Look below. Copy each line that has "prototype" in it.

Extracted data entries
_ _ _

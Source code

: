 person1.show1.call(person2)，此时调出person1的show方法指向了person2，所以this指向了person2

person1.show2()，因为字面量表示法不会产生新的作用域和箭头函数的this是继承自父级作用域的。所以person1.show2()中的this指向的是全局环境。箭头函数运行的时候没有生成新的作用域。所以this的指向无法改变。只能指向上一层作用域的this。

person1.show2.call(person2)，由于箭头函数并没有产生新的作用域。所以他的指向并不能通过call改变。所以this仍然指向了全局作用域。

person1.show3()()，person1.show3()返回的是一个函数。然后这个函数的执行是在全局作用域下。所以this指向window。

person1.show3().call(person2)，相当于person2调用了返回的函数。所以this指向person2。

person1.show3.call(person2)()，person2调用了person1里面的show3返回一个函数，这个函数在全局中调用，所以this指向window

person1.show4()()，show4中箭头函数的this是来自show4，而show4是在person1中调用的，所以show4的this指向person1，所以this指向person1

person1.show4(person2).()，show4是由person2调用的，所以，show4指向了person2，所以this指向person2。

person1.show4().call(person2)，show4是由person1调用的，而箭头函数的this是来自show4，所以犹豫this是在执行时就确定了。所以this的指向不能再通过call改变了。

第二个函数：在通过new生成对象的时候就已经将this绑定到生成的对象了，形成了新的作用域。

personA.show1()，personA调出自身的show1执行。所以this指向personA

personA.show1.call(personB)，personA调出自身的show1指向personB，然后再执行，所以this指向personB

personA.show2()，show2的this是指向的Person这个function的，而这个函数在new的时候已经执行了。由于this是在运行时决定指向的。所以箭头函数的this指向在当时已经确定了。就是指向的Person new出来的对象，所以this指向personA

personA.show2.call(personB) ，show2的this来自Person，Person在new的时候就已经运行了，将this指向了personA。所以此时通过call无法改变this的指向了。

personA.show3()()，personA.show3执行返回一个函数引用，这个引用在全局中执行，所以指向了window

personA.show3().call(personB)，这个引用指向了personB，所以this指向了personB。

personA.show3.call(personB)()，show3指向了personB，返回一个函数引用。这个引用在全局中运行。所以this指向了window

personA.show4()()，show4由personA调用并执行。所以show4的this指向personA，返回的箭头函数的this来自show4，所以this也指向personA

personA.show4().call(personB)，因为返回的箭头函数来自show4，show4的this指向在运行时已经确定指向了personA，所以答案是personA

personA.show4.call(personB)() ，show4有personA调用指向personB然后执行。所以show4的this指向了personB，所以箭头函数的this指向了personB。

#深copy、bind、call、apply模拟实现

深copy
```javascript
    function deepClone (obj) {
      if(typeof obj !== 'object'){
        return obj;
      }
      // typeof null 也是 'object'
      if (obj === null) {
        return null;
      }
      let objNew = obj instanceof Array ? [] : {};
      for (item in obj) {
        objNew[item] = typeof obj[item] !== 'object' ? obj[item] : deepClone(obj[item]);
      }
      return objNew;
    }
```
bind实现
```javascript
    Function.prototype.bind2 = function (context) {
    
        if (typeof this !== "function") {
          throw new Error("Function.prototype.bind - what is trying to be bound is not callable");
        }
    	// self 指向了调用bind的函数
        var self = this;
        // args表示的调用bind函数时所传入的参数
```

_ _ _

# Exercise solution
    Function.prototype.bind2 = function (context) {
          throw new Error("Function.prototype.bind - what is trying to be bound is not callable");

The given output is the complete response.